New study finds significant growth in number of mosques and mosque participants
By Rida Fozi
Washington D.C. (February 29, 2012) – The number of mosques continues to rise in the United States. A recent report conducted by a group of major American Muslim organizations and academic institutions reveals mosques counted across the country in 2011 totaled to 2,106, more than double the number of mosques in 1994, and mosque participants increased from 2 million in 2000 to 2.6 million in 2011.
The report, entitled “The American Mosque 2011: Basic Characteristics of the American Mosque, Attitudes of Mosque Leaders” is part of the larger U.S. Mosque Survey 2011. The survey was conducted by Dr. Ihsan Bagby, Associate Professor of Islamic Studies at the University of Kentucky, and sponsored by numerous prominent organizations including the Islamic Circle of North America (ICNA).
The report presents the picture of a thriving institution, noting that the majority of mosque growth occurred in the past decade, with a 74% increase from 2000 to 2011. Dr. Zahid Bukhari, President of ICNA and member of the survey’s research committee pointed out that much of the increase in mosque numbers occurred in suburbs and particularly in the western and southern regions of the United States, with a 109% and 128% growth, respectively. New York had the largest number of mosques, followed by California and Texas.
“The number of mosques has increased despite Islamophobia spread by right wing groups and certain religious and political leaders,” says Bukhari. “This growth in spite of bigotry also reveals the persistence of the Muslim community and inherent fairness of the American system.”
Bukhari also points out that the data collected through this study indicates that the total number of American Muslims is much higher than reported by other research institutions, which estimate the total amount to be approximately 2.5 million. Bukhari says, “The U.S. Mosque Survey 2011 finds the total amount of mosque-going American Muslims alone is over 2.6 million. This figure does not account for the millions of Muslim women and children who do not regularly attend a mosque for prayers. There is a clear discrepancy between previously reported figures of the American Muslim population and the actual amount.”
The study also provides crucial insight into the views of mosque leaders. A simple majority of mosque leaders (54%) in 2000 found American society to be hostile towards Islam. Recent findings reveal, however, that an overwhelming majority (75%) now feel that America is more accepting of the Muslim faith. 91% of mosque leaders in 2011 also encourage political participation, and nearly all (98%) encourage involvement in American institutions.
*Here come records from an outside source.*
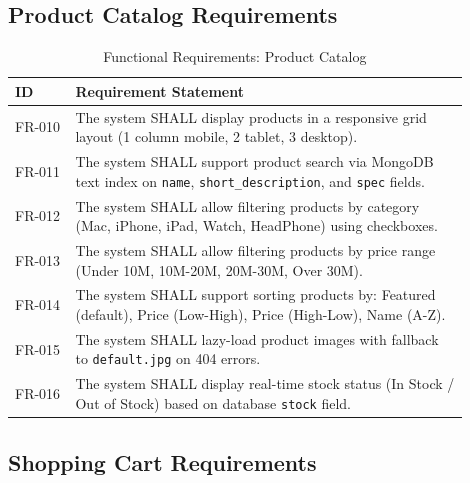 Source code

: \documentclass[12pt, a4paper]{report}
\begin{document}
\subsection{Product Catalog Requirements}

\begin{table}[H]
\centering
\caption{Functional Requirements: Product Catalog}
\label{tab:fr_products}
\small
\begin{tabular}{@{}p{0.12\linewidth}p{0.78\linewidth}@{}}
\toprule
\textbf{ID} & \textbf{Requirement Statement} \\
\midrule
FR-010 & The system SHALL display products in a responsive grid layout (1 column mobile, 2 tablet, 3 desktop). \\
FR-011 & The system SHALL support product search via MongoDB text index on \texttt{name}, \texttt{short\_description}, and \texttt{spec} fields. \\
FR-012 & The system SHALL allow filtering products by category (Mac, iPhone, iPad, Watch, HeadPhone) using checkboxes. \\
FR-013 & The system SHALL allow filtering products by price range (Under 10M, 10M-20M, 20M-30M, Over 30M). \\
FR-014 & The system SHALL support sorting products by: Featured (default), Price (Low-High), Price (High-Low), Name (A-Z). \\
FR-015 & The system SHALL lazy-load product images with fallback to \texttt{default.jpg} on 404 errors. \\
FR-016 & The system SHALL display real-time stock status (In Stock / Out of Stock) based on database \texttt{stock} field. \\
\bottomrule
\end{tabular}
\end{table}

\subsection{Shopping Cart Requirements}
\end{document}
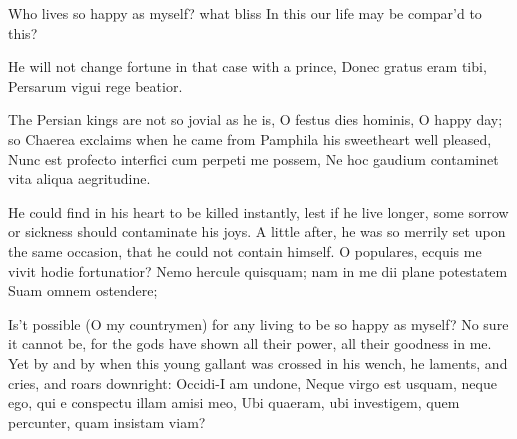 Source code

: Who lives so happy as myself? what bliss
In this our life may be compar'd to this?

He will not change fortune in that case with a prince,
Donec gratus eram tibi,
Persarum vigui rege beatior.

The Persian kings are not so jovial as he is, O festus dies
hominis, O happy day; so Chaerea exclaims when he came from Pamphila
his sweetheart well pleased,
Nunc est profecto interfici cum perpeti me possem,
Ne hoc gaudium contaminet vita aliqua aegritudine.

He could find in his heart to be killed instantly, lest if he live
longer, some sorrow or sickness should contaminate his joys. A little
after, he was so merrily set upon the same occasion, that he could not
contain himself.
O populares, ecquis me vivit hodie fortunatior?
Nemo hercule quisquam; nam in me dii plane potestatem
Suam omnem ostendere;

Is't possible (O my countrymen) for any living to be so happy as
myself? No sure it cannot be, for the gods have shown all their power,
all their goodness in me. Yet by and by when this young gallant was
crossed in his wench, he laments, and cries, and roars downright:
Occidi-I am undone,
Neque virgo est usquam, neque ego, qui e conspectu illam amisi meo,
Ubi quaeram, ubi investigem, quem percunter, quam insistam viam?

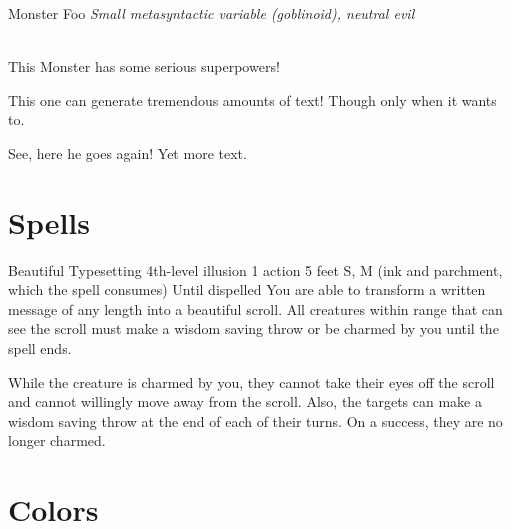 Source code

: \documentclass[10pt,twoside,twocolumn,openany]{book}
\begin{document}
\begin{monsterbox}{Monster Foo}
	\textit{Small metasyntactic variable (goblinoid), neutral evil}\\
	\hline
	\basics[%
	armorclass = 12,
	hitpoints  = \dice{3d8 + 3},
	speed      = 50 ft
	]
	\hline
	\stats[
    STR = \stat{12}, %
    DEX = \stat{7}
	]
	\hline
	\details[%
	languages = {Common Lisp, Erlang},
	]
	\hline \\[1mm]
	\begin{monsteraction}
		This Monster has some serious superpowers!
	\end{monsteraction}
	\begin{monsteraction}
		This one can generate tremendous amounts of text! Though only when it wants to.
	\end{monsteraction}

	\begin{monsteraction}
    See, here he goes again! Yet more text.
	\end{monsteraction}
\end{monsterbox}

\section{Spells}

\begin{spell}
	{Beautiful Typesetting}
	{4th-level illusion}
	{1 action}
	{5 feet}
	{S, M (ink and parchment, which the spell consumes)}
	{Until dispelled}
	You are able to transform a written message of any length into a beautiful scroll. All creatures within range that can see the scroll must make a wisdom saving throw or be charmed by you until the spell ends.

	While the creature is charmed by you, they cannot take their eyes off the scroll and cannot willingly move away from the scroll. Also, the targets can make a wisdom saving throw at the end of each of their turns. On a success, they are no longer charmed.
\end{spell}

\lipsum[1-2]

\section{Colors}
\end{document}
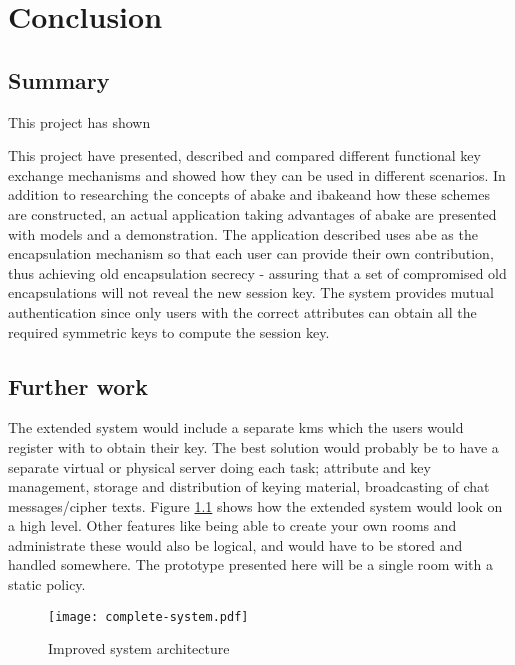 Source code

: \chapter{Conclusion}\label{cha:conclusion}

\section{Summary}
This project has shown


This project have presented, described and compared different functional key exchange mechanisms and showed how they can be used in different scenarios. In addition to researching the concepts of \gls{abake} and \gls{ibake}and how these schemes are constructed, an actual application taking advantages of \gls{abake} are presented with models and a demonstration. The application described uses \gls{abe} as the encapsulation mechanism so that each user can provide their own contribution, thus achieving old encapsulation secrecy - assuring that a set of compromised old encapsulations will not reveal the new session key. The system provides mutual authentication since only users with the correct attributes can obtain all the required symmetric keys to compute the session key. 



\section{Further work}
The extended system would include a separate \gls{kms} which the users would register with to obtain their key. The best solution would probably be to have a separate virtual or physical server doing each task; attribute and key management, storage and distribution of keying material, broadcasting of chat messages/cipher texts. Figure \ref{fig:improved} shows how the extended system would look on a high level. Other features like being able to create your own rooms and administrate these would also be logical, and would have to be stored and handled somewhere. The prototype presented here will be a single room with a static policy.

\begin{figure}
\centering
\texttt{[image: complete-system.pdf]}
\caption{Improved system architecture}
\label{fig:improved}
\end{figure}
Along with mosque leaders, the Muslim community feels political and social engagement is extremely important. Bukhari says that this should be a key indicator for public officials and local and national political leaders who wish to reach out to the Muslim community. “The overwhelming majority of adult Muslims want to actively participate in society, and the mosque is the best institution for both local and national representatives to connect with them at a more personal level,” he says.
Mosques are also extremely diverse institutions; a slim minority (3%) is attended by only one ethnicity, and the overwhelming majority houses more than one ethnic or racial group. “Mosques are actually accommodating the diversity of the Muslim population,” says Bukhari. “Our mosques absorb the various ethnic and racial groups of Muslims into one place of worship. Such an example of diversity and unity in a religious institution is rare in the United States, and serves as a model for other houses of worship.”
The report reveals more findings on topics including:
• Demographics of mosques and mosque participants
• Rate of conversion to Islam
• Approaches of American mosque leaders to interpretations of the Quran and Sunnah
• American mosque leaders’ views on American society/culture
The U.S. Mosque Survey 2011 is sponsored by the Hartford Institute for Religion Research (Hartford Seminary), the Association of Statisticians of American Religious Bodies (ASARB), the Council on American-Islamic Relations (CAIR), the Islamic Society of North American (ISNA), the Islamic Circle of North America (ICNA) and the International Institute of Islamic Thought (IIIT). The report is a part of a larger study of American congregations called Faith Communities Today (FACT); FACT is a project of Cooperative Congregational Studies Partnership, a multi-faith coalition of denominations and faith groups.